U.S.-based employers say they are more committed to providing some form of a health care benefit to employees over the next 10 years than they have been in recent years now that the Affordable Care Act (ACA) is settled law. Employers' confidence that they will still be offering health care a decade from now nearly doubled — rising from 25% in 2014 to 44% this year, according to the 487 respondents to the 2015 Willis Towers Watson/National Business Group on Health (NBGH) Best Practices in Health Care Survey.
Standing out from the crowd is a small group of best performers that are gaining significant competitive advantage by creating and leveraging best practices, especially superior network and provider contracting strategies, to control costs and improve workforce health. Throughout this report, we identify specific tactics that best-performing companies are doing much more than the national average or other organizations — best practices focused on our seven core areas:
- Vendor partner strategies
- Health care delivery
- Workforce health
- Engagement and consumerism
Clearly, the ACA's excise tax is increasingly a priority. Last year, only 31% of employers said they were
making changes to avoid the tax, up from just 20% the year before. This year, 83% said they are giving
it at least moderate attention, with the vast majority (58%) giving it great attention. Now that the ACA's implications and future are better understood, employers are becoming more aggressive about controlling costs and improving plan effectiveness.
Over the next three years, most employers (95%) will be focused on evaluating their health and pharmacy plan design, with 80% giving it high priority.
Top priorities of employers' health care activities over the next three years
Currently, most companies (70%) focus primarily on direct financial incentives (rewards and/or
penalties) to influence desired behaviors, but they are discouraged by low employee enrollment in
these programs, which affects all industries. Realizing now that wellness has more to do with behavior change than lowering health care costs, 96% expect to increase their focus on employee well-being, and 94% expect to develop or enhance a culture where employees are responsible for their health. Companies are willing to make investments that take a few years to pay off, provided there is evidence of effectiveness.

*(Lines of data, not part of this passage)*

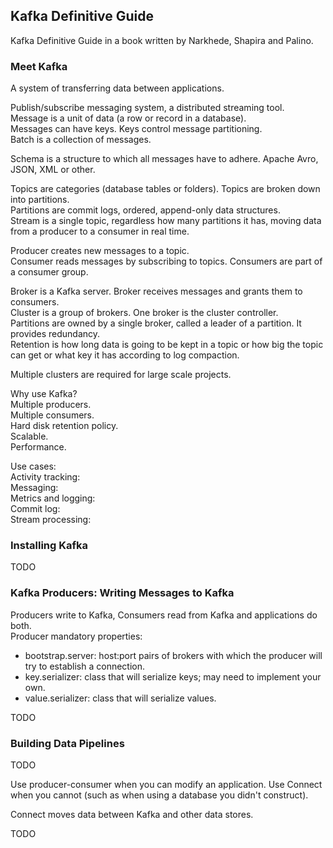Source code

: ## Kafka Definitive Guide

Kafka Definitive Guide in a book written by Narkhede, Shapira and Palino.

### Meet Kafka

A system of transferring data between applications.

Publish/subscribe messaging system, a distributed streaming tool.  
Message is a unit of data (a row or record in a database).  
Messages can have keys. Keys control message partitioning.  
Batch is a collection of messages.  

Schema is a structure to which all messages have to adhere. Apache Avro, JSON, XML or other.

Topics are categories (database tables or folders). Topics are broken down into partitions.  
Partitions are commit logs, ordered, append-only data structures.  
Stream is a single topic, regardless how many partitions it has, moving data from a producer to a consumer
in real time.  

Producer creates new messages to a topic.  
Consumer reads messages by subscribing to topics. Consumers are part of a consumer group.  

Broker is a Kafka server. Broker receives messages and grants them to consumers.  
Cluster is a group of brokers. One broker is the cluster controller.  
Partitions are owned by a single broker, called a leader of a partition. It provides redundancy.  
Retention is how long data is going to be kept in a topic or how big the topic can get or what key it has
according to log compaction.  

Multiple clusters are required for large scale projects.

Why use Kafka?  
Multiple producers.  
Multiple consumers.  
Hard disk retention policy.  
Scalable.  
Performance.  

Use cases:  
Activity tracking:  
Messaging:  
Metrics and logging:  
Commit log:  
Stream processing:  


### Installing Kafka

TODO

### Kafka Producers: Writing Messages to Kafka

Producers write to Kafka, Consumers read from Kafka and applications do both.  
Producer mandatory properties:  
* bootstrap.server: host:port pairs of brokers with which the producer will try to establish a connection.
* key.serializer: class that will serialize keys; may need to implement your own.
* value.serializer: class that will serialize values.

TODO

### Building Data Pipelines

TODO

Use producer-consumer when you can modify an application. Use Connect when you cannot (such as when using a
database you didn't construct).

Connect moves data between Kafka and other data stores.

TODO
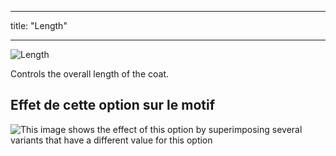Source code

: - - -
title: "Length"
- - -

![Length](length.svg)

Controls the overall length of the coat.

## Effet de cette option sur le motif

![This image shows the effect of this option by superimposing several variants that have a different value for this option](carlton_length_sample.svg "Effect of this option on the pattern")
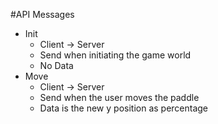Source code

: #API Messages

- Init
  - Client -> Server
  - Send when initiating the game world
  - No Data
- Move
  - Client -> Server
  - Send when the user moves the paddle
  - Data is the new y position as percentage
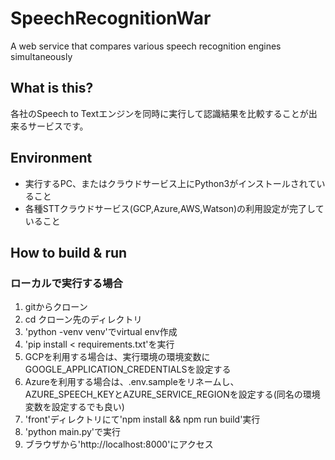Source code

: # SpeechRecognitionWar
A web service that compares various speech recognition engines simultaneously

## What is this?

各社のSpeech to Textエンジンを同時に実行して認識結果を比較することが出来るサービスです。

## Environment
* 実行するPC、またはクラウドサービス上にPython3がインストールされていること
* 各種STTクラウドサービス(GCP,Azure,AWS,Watson)の利用設定が完了していること

## How to build & run

### ローカルで実行する場合

1. gitからクローン
1. cd クローン先のディレクトリ
1. 'python -venv venv'でvirtual env作成
1. 'pip install < requirements.txt'を実行
1. GCPを利用する場合は、実行環境の環境変数にGOOGLE_APPLICATION_CREDENTIALSを設定する
1. Azureを利用する場合は、.env.sampleをリネームし、AZURE_SPEECH_KEYとAZURE_SERVICE_REGIONを設定する(同名の環境変数を設定するでも良い)
1. 'front'ディレクトリにて'npm install && npm run build'実行
1. 'python main.py'で実行
1. ブラウザから'http://localhost:8000'にアクセス
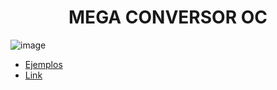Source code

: <h1 align="center"> MEGA CONVERSOR OC </h1>

![image](https://user-images.githubusercontent.com/55964635/149626038-ef7f9910-9046-492e-84de-739393dafdc3.png)


- [Ejemplos](/Documentos/Ejemplos.md)
- [Link](https://fabian-martinez1.github.io/Mega-Conversor-OC/)
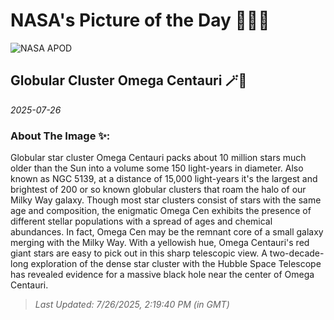 
# NASA's Picture of the Day 🧑‍🚀💫

  ![NASA APOD](https://apod.nasa.gov/apod/image/2507/oc_ls_2025.jpg)
  
  ## Globular Cluster Omega Centauri 🪄🌌
  
  _2025-07-26_
  
  ### About The Image ✨: 
  
  Globular star cluster Omega Centauri packs about 10 million stars much older than the Sun into a volume some 150 light-years in diameter. Also known as NGC 5139, at a distance of 15,000 light-years it's the largest and brightest of 200 or so known globular clusters that roam the halo of our Milky Way galaxy. Though most star clusters consist of stars with the same age and composition, the enigmatic Omega Cen exhibits the presence of different stellar populations with a spread of ages and chemical abundances. In fact, Omega Cen may be the remnant core of a small galaxy merging with the Milky Way. With a yellowish hue, Omega Centauri's red giant stars are easy to pick out in this sharp telescopic view.  A two-decade-long exploration of the dense star cluster with the Hubble Space Telescope has revealed evidence for a massive black hole near the center of Omega Centauri.
  
  
  
  > _Last Updated: 7/26/2025, 2:19:40 PM (in GMT)_
  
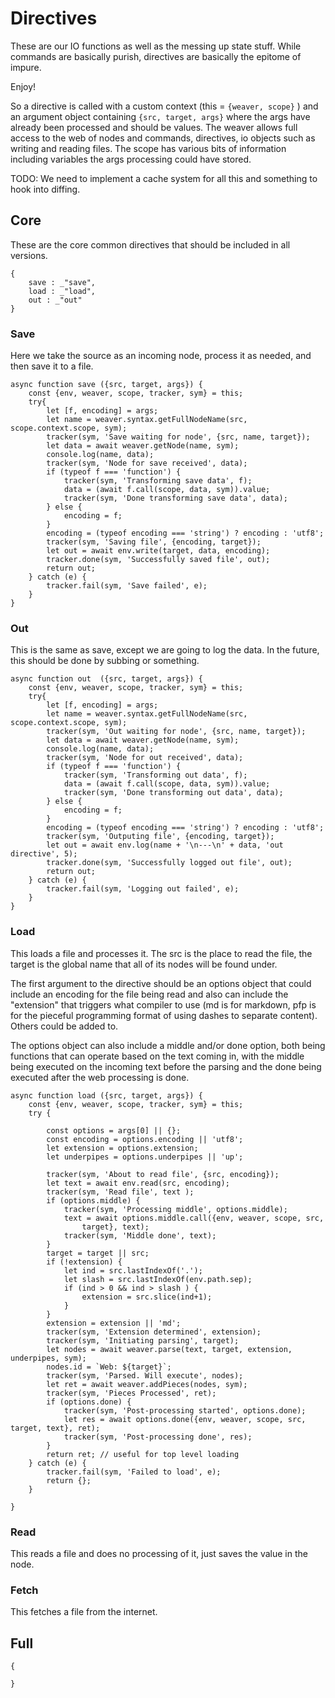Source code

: # Directives

These are our IO functions as well as the messing up state stuff. While
commands are basically purish, directives are basically the epitome of impure. 

Enjoy!

So a directive is called with a custom context (this  = `{weaver, scope}` )
and an argument object containing `{src, target, args}` where the args have
already been processed and should be values. The weaver allows full access to
the web of nodes and commands, directives, io objects such as writing and
reading files. The scope has various bits of information including variables
the args processing could have stored. 

TODO: We need to implement a cache system for all this and something to hook
into diffing. 



## Core

These are the core common directives that should be included in all versions. 

    {
        save : _"save",
        load : _"load",
        out : _"out"
    }

### Save

Here we take the source as an incoming node, process it as needed, and then
save it to a file. 

    async function save ({src, target, args}) {
        const {env, weaver, scope, tracker, sym} = this;
        try{
            let [f, encoding] = args;
            let name = weaver.syntax.getFullNodeName(src, scope.context.scope, sym);
            tracker(sym, 'Save waiting for node', {src, name, target});
            let data = await weaver.getNode(name, sym);
            console.log(name, data);
            tracker(sym, 'Node for save received', data);
            if (typeof f === 'function') {
                tracker(sym, 'Transforming save data', f);
                data = (await f.call(scope, data, sym)).value;
                tracker(sym, 'Done transforming save data', data);
            } else {
                encoding = f;
            }
            encoding = (typeof encoding === 'string') ? encoding : 'utf8';
            tracker(sym, 'Saving file', {encoding, target});
            let out = await env.write(target, data, encoding);
            tracker.done(sym, 'Successfully saved file', out);
            return out;
        } catch (e) {
            tracker.fail(sym, 'Save failed', e);
        }
    }

### Out

This is the same as save, except we are going to log the data. In the future,
this should be done by subbing or something. 

    async function out  ({src, target, args}) {
        const {env, weaver, scope, tracker, sym} = this;
        try{
            let [f, encoding] = args;
            let name = weaver.syntax.getFullNodeName(src, scope.context.scope, sym);
            tracker(sym, 'Out waiting for node', {src, name, target});
            let data = await weaver.getNode(name, sym);
            console.log(name, data);
            tracker(sym, 'Node for out received', data);
            if (typeof f === 'function') {
                tracker(sym, 'Transforming out data', f);
                data = (await f.call(scope, data, sym)).value;
                tracker(sym, 'Done transforming out data', data);
            } else {
                encoding = f;
            }
            encoding = (typeof encoding === 'string') ? encoding : 'utf8';
            tracker(sym, 'Outputing file', {encoding, target});
            let out = await env.log(name + '\n---\n' + data, 'out directive', 5);
            tracker.done(sym, 'Successfully logged out file', out);
            return out;
        } catch (e) {
            tracker.fail(sym, 'Logging out failed', e);
        }
    }



### Load

This loads a file and processes it. The src is the place to read the file, the
target is the global name that all of its nodes will be found under. 

The first argument to the directive should be an options object that could
include an encoding for the file being read and also can include the
"extension" that triggers what compiler to use (md is for markdown, pfp is for
the pieceful programming format of using dashes to separate content). Others
could be added to. 

The options object can also include a middle and/or done option, both being
functions that can operate based on the text coming in, with the middle being
executed on the incoming text before the parsing and the done being executed
after the web processing is done. 


    async function load ({src, target, args}) {
        const {env, weaver, scope, tracker, sym} = this;
        try {

            const options = args[0] || {};
            const encoding = options.encoding || 'utf8';
            let extension = options.extension;
            let underpipes = options.underpipes || 'up';

            tracker(sym, 'About to read file', {src, encoding});
            let text = await env.read(src, encoding);
            tracker(sym, 'Read file', text );
            if (options.middle) {
                tracker(sym, 'Processing middle', options.middle);
                text = await options.middle.call({env, weaver, scope, src,
                    target}, text);
                tracker(sym, 'Middle done', text);
            }
            target = target || src;
            if (!extension) {
                let ind = src.lastIndexOf('.');
                let slash = src.lastIndexOf(env.path.sep);
                if (ind > 0 && ind > slash ) {
                    extension = src.slice(ind+1);
                }
            }
            extension = extension || 'md';
            tracker(sym, 'Extension determined', extension);
            tracker(sym, 'Initiating parsing', target);
            let nodes = await weaver.parse(text, target, extension, underpipes, sym);
            nodes.id = `Web: ${target}`; 
            tracker(sym, 'Parsed. Will execute', nodes);
            let ret = await weaver.addPieces(nodes, sym);
            tracker(sym, 'Pieces Processed', ret);
            if (options.done) {
                tracker(sym, 'Post-processing started', options.done);
                let res = await options.done({env, weaver, scope, src, target, text}, ret);
                tracker(sym, 'Post-processing done', res);
            }
            return ret; // useful for top level loading
        } catch (e) {
            tracker.fail(sym, 'Failed to load', e);
            return {};
        }

    }


### Read

This reads a file and does no processing of it, just saves the value in the
node. 
    


### Fetch 

This fetches a file from the internet. 


## Full

    {

    }
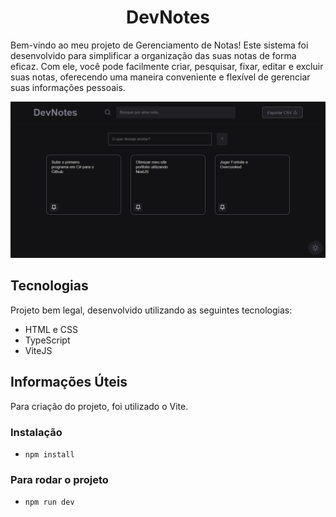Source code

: <h1 align="center">DevNotes</h1>

Bem-vindo ao meu projeto de Gerenciamento de Notas! Este sistema foi desenvolvido para simplificar a organização das suas notas de forma eficaz. Com ele, você pode facilmente criar, pesquisar, fixar, editar e excluir suas notas, oferecendo uma maneira conveniente e flexível de gerenciar suas informações pessoais.

![Imagem Preview do Site](public/preview.png)
## Tecnologias
Projeto bem legal, desenvolvido utilizando as seguintes tecnologias:

- HTML e CSS
- TypeScript
- ViteJS

## Informações Úteis
Para criação do projeto, foi utilizado o Vite.

### Instalação
- `npm install`

### Para rodar o projeto
- `npm run dev`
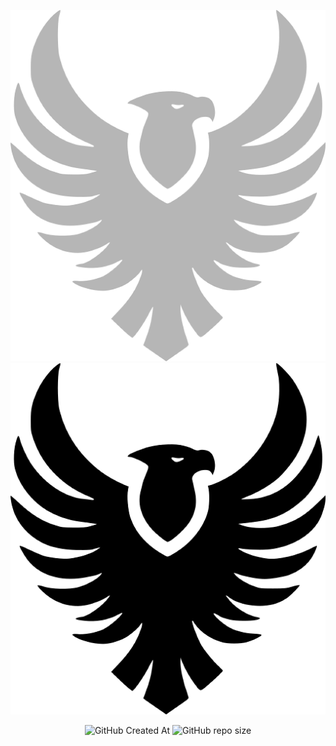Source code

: <div align="center">

![Light Theme Logo](./light-logo.png#gh-light-mode-only)
![Dark Theme Logo](./dark-logo.png#gh-light-mode-only)

<img alt="GitHub Created At" src="https://img.shields.io/github/created-at/jub0t/Cancala?style=flat">
<img alt="GitHub repo size" src="https://img.shields.io/github/repo-size/jub0t/Cancala">
</div>

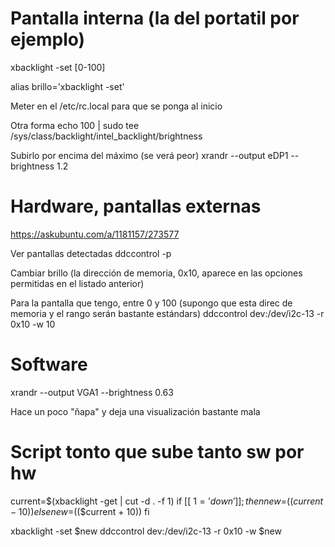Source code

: # Pantalla interna (la del portatil por ejemplo)
xbacklight -set [0-100]

alias brillo='xbacklight -set'



Meter en el /etc/rc.local para que se ponga al inicio


Otra forma
echo 100 | sudo tee /sys/class/backlight/intel_backlight/brightness

Subirlo por encima del máximo (se verá peor)
xrandr --output eDP1 --brightness 1.2



# Hardware, pantallas externas
https://askubuntu.com/a/1181157/273577

Ver pantallas detectadas
ddccontrol -p

Cambiar brillo (la dirección de memoria, 0x10, aparece en las opciones permitidas en el listado anterior)

Para la pantalla que tengo, entre 0 y 100 (supongo que esta direc de memoria y el rango serán bastante estándars)
ddccontrol dev:/dev/i2c-13 -r 0x10 -w 10




# Software
xrandr --output VGA1 --brightness 0.63

Hace un poco "ñapa" y deja una visualización bastante mala



# Script tonto que sube tanto sw por hw
current=$(xbacklight -get | cut -d . -f 1)
if [[ $1 = 'down' ]]; then
    new=$(($current - 10))
else
    new=$(($current + 10))
fi

xbacklight -set $new
ddccontrol dev:/dev/i2c-13 -r 0x10 -w $new

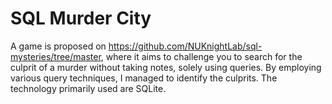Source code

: # SQL Murder City
A game is proposed on https://github.com/NUKnightLab/sql-mysteries/tree/master, where it aims to challenge you to search for the culprit of a murder without taking notes, solely using queries. By employing various query techniques, I managed to identify the culprits. The technology primarily used are SQLite.
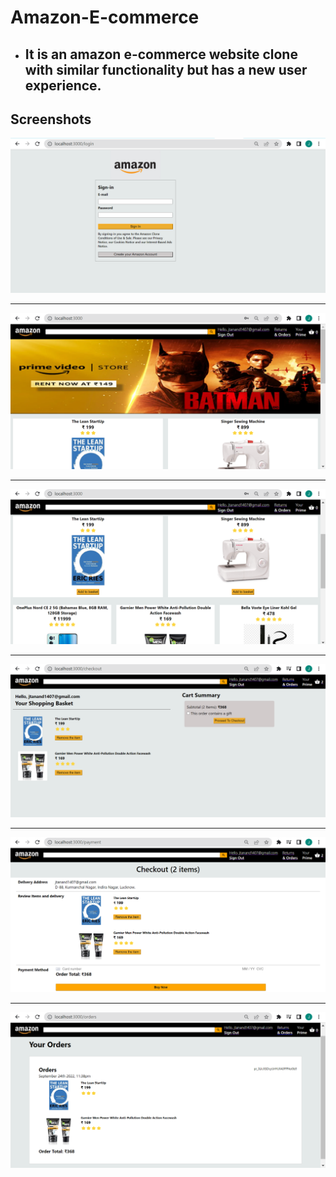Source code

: # Amazon-E-commerce
* ## It is an amazon e-commerce website clone with similar functionality but has a new user experience.
## Screenshots
![](screenshot/Screenshot%20(18).png)
***
![](screenshot/Screenshot%20(19).png)
***
![](screenshot/Screenshot%20(20).png)
***
![](screenshot/Screenshot%20(22).png)
***
![](screenshot/Screenshot%20(23).png)
***
![](screenshot/Screenshot%20(24).png)
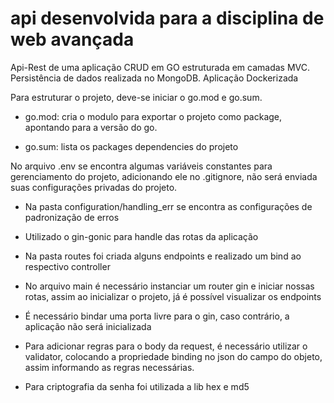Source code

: # api desenvolvida para a disciplina de web avançada

Api-Rest de uma aplicação CRUD em GO estruturada em camadas MVC.
Persistência de dados realizada no MongoDB.
Aplicação Dockerizada


Para estruturar o projeto, deve-se iniciar o go.mod e go.sum.

- go.mod: 
    cria o modulo para exportar o projeto como package, apontando para a versão do go.

- go.sum:
    lista os packages dependencies do projeto

No arquivo .env se encontra algumas variáveis constantes para gerenciamento do projeto, adicionando
ele no .gitignore, não será enviada suas configurações privadas do projeto.


- Na pasta configuration/handling_err se encontra as configurações de padronização de erros


- Utilizado o gin-gonic para handle das rotas da aplicação

- Na pasta routes foi criada alguns endpoints e realizado um bind ao respectivo controller

- No arquivo main é necessário instanciar um router gin e iniciar nossas rotas, assim ao inicializar o projeto, já é possível visualizar os endpoints

- É necessário bindar uma porta livre para o gin, caso contrário, a aplicação não será inicializada

- Para adicionar regras para o body da request, é necessário utilizar o validator, colocando 
a propriedade binding no json do campo do objeto, assim informando as regras necessárias.

- Para criptografia da senha foi utilizada a lib hex e md5

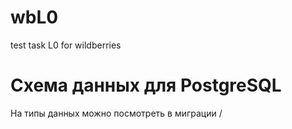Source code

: # wbL0
test task L0 for wildberries

# Схема данных для PostgreSQL
На типы данных можно посмотреть в миграции /
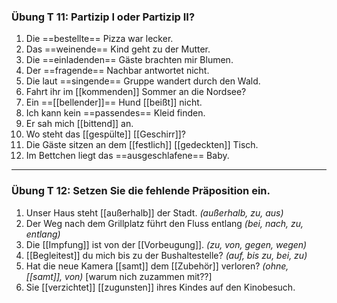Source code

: ### **Übung T 11: Partizip I oder Partizip II?**

1. Die ==bestellte== Pizza war lecker.
2. Das ==weinende== Kind geht zu der Mutter.
3. Die ==einladenden== Gäste brachten mir Blumen.
4. Der ==fragende== Nachbar antwortet nicht.
5. Die laut ==singende== Gruppe wandert durch den Wald.
6. Fahrt ihr im [[kommenden]] Sommer an die Nordsee?
7. Ein ==[[bellender]]== Hund [[beißt]] nicht.
8. Ich kann kein ==passendes== Kleid finden.
9. Er sah mich [[bittend]] an.
10. Wo steht das [[gespülte]] [[Geschirr]]?
11. Die Gäste sitzen an dem [[festlich]] [[gedeckten]] Tisch.
12. Im Bettchen liegt das ==ausgeschlafene== Baby.



---

### **Übung T 12: Setzen Sie die fehlende Präposition ein.**

1. Unser Haus steht [[außerhalb]] der Stadt. *(außerhalb, zu, aus)*  
2. Der Weg nach dem Grillplatz führt den Fluss entlang *(bei, nach, zu, entlang)*  
3. Die [[Impfung]] ist von der [[Vorbeugung]]. *(zu, von, gegen, wegen)*  
4. [[Begleitest]] du mich bis zu der Bushaltestelle? *(auf, bis zu, bei, zu)*  
5. Hat die neue Kamera [[samt]] dem [[Zubehör]] verloren? *(ohne, [[samt]], von)*  [warum nich zuzammen mit??]
6. Sie [[verzichtet]] [[zugunsten]]  ihres Kindes auf den Kinobesuch.

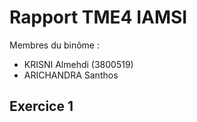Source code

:# Rapport TME4 IAMSI

Membres du binôme :
- KRISNI Almehdi (3800519)
- ARICHANDRA Santhos

## Exercice 1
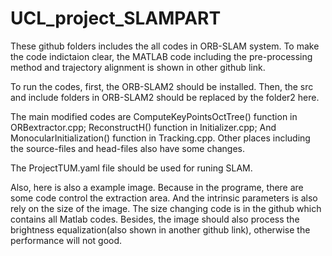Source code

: # UCL_project_SLAMPART
These github folders includes the all codes in ORB-SLAM system. To make the code indictaion clear, the MATLAB code including the pre-processing method and trajectory alignment is shown in other github link.

To run the codes, first, the ORB-SLAM2 should be installed.
Then, the src and include folders in ORB-SLAM2 should be replaced by the folder2 here.

The main modified codes are ComputeKeyPointsOctTree() function in ORBextractor.cpp; ReconstructH() function in Initializer.cpp; And MonocularInitialization() function in Tracking.cpp. Other places including the source-files and head-files also have some changes.

The ProjectTUM.yaml file should be used for runing SLAM. 

Also, here is also a example image. Because in the programe, there are some code control the extraction area. And the intrinsic parameters is also rely on the size of the image. The size changing code is in the github which contains all Matlab codes. Besides, the image should also process the brightness equalization(also shown in another github link), otherwise the performance will not good.
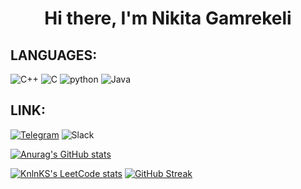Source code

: <h1 align="center">Hi there, I'm Nikita Gamrekeli </h1>

## LANGUAGES:
![C++](https://img.shields.io/badge/-C++-00BFFF?style=for-the-badge&logo=Cplusplus)
![C](https://img.shields.io/badge/-prosto_c-BA55D3?style=for-the-badge&logo=C)
![python](https://img.shields.io/badge/-zmeya-FFFFFF?style=for-the-badge&logo=Python)
![Java](https://img.shields.io/badge/-Java-FFA500?style=for-the-badge&logo=java)


## LINK:
[![Telegram](https://img.shields.io/badge/-clorox-00BFFF?style=for-the-badge&logo=Telegram)](https://t.me/desestupid)
![Slack](https://img.shields.io/badge/-pdursley-DAA520?style=for-the-badge&logo=Slack)

[![Anurag's GitHub stats](https://github-readme-stats.vercel.app/api?username=GAMREKELI)](https://github.com/GAMREKELI/github-readme-stats)


[![KnlnKS's LeetCode stats](https://leetcode-stats-six.vercel.app/api?username=izipivo&theme=dark)](https://github.com/izipivo/leetcode-stats) [![GitHub Streak](https://github-readme-streak-stats.herokuapp.com/?user=DenverCoder1)](https://git.io/streak-stats)
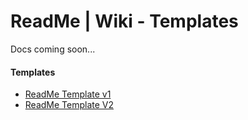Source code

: # ReadMe | Wiki - Templates
Docs coming soon...

#### Templates
- [ReadMe Template v1](./README-Template.md)
- [ReadMe Template V2](./README-Template-v2.md)


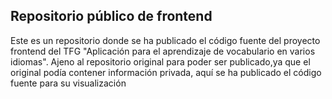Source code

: ## Repositorio público de frontend

Este es un repositorio donde se ha publicado el código fuente del proyecto frontend del TFG "Aplicación para el aprendizaje de vocabulario en varios idiomas".
Ajeno al repositorio original para poder ser publicado,ya que el original podía contener información privada, aquí se ha publicado el código fuente para su visualización
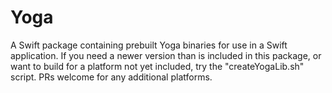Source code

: # Yoga

A Swift package containing prebuilt Yoga binaries for use in a Swift application.  If you need a newer version than is included in this package, or want to build for a platform not yet included, try the "createYogaLib.sh" script.  PRs welcome for any additional platforms.
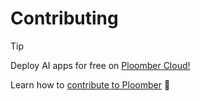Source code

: # Contributing

> [!TIP]
> Deploy AI apps for free on [Ploomber Cloud!](https://ploomber.io/?utm_medium=github&utm_source=contributing)

Learn how to [contribute to Ploomber](https://ploomber-contributing.readthedocs.io) 👥

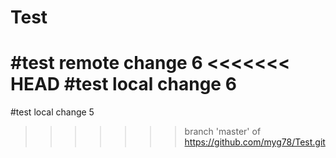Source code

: # Test

#test remote change 6
<<<<<<< HEAD
#test local change 6
=======
#test local change 5
>>>>>>> branch 'master' of https://github.com/myg78/Test.git
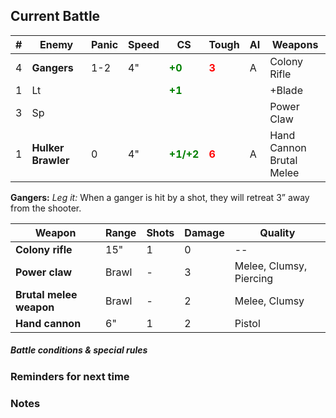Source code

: ## Current Battle

| #   | Enemy              | Panic | Speed | CS                                           | Tough                                  | AI  | Weapons                     |
| --- | ------------------ | ----- | ----- | -------------------------------------------- | -------------------------------------- | --- | --------------------------- |
| 4   | **Gangers**        | 1-2   | 4"    | <strong style="color: green;">+0</strong>    | <strong style="color: red;">3</strong> | A   | Colony Rifle<br>            |
| 1   | Lt                 |       |       | <strong style="color: green;">+1</strong>    |                                        |     | +Blade                      |
| 3   | Sp                 |       |       |                                              |                                        |     | Power Claw                  |
| 1   | **Hulker Brawler** | 0     | 4"    | <strong style="color: green;">+1/+2</strong> | <strong style="color: red;">6</strong> | A   | Hand Cannon<br>Brutal Melee |

**Gangers:** *Leg it:* When a ganger is hit by a shot, they will retreat 3” away from the shooter.

| Weapon                  | Range | Shots | Damage | Quality                 |
| ----------------------- | ----- | ----- | ------ | ----------------------- |
| **Colony rifle**        | 15"   | 1     | 0      | --                      |
| **Power claw**          | Brawl | -     | 3      | Melee, Clumsy, Piercing |
| **Brutal melee weapon** | Brawl | -     | 2      | Melee, Clumsy           |
| **Hand cannon**         | 6"    | 1     | 2      | Pistol                  |

##### Battle conditions & special rules



### Reminders for next time


### Notes

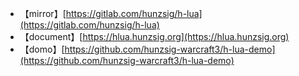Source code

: * 【mirror】[https://gitlab.com/hunzsig/h-lua](https://gitlab.com/hunzsig/h-lua)
* 【document】[https://hlua.hunzsig.org](https://hlua.hunzsig.org)
* 【domo】[https://github.com/hunzsig-warcraft3/h-lua-demo](https://github.com/hunzsig-warcraft3/h-lua-demo)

The median of employees participating in any wellness activities or health management programs in the last year is less than 55% (except for Financial Services).
Tax-advantaged account-based health plans (ABHPs), an upstart idea at the millennium, are now omnipresent across every industry. Eighty-six percent of employers plan to offer them in 2016, up from 54% five years ago. The long-term effectiveness of ABHP design in helping to control health care costs — a subject of much debate and further research — will become increasingly clear over time as employers move to encourage employee enrollment in their ABHPs. Enrollment has more than doubled, from 20% to 43%, over the last five years.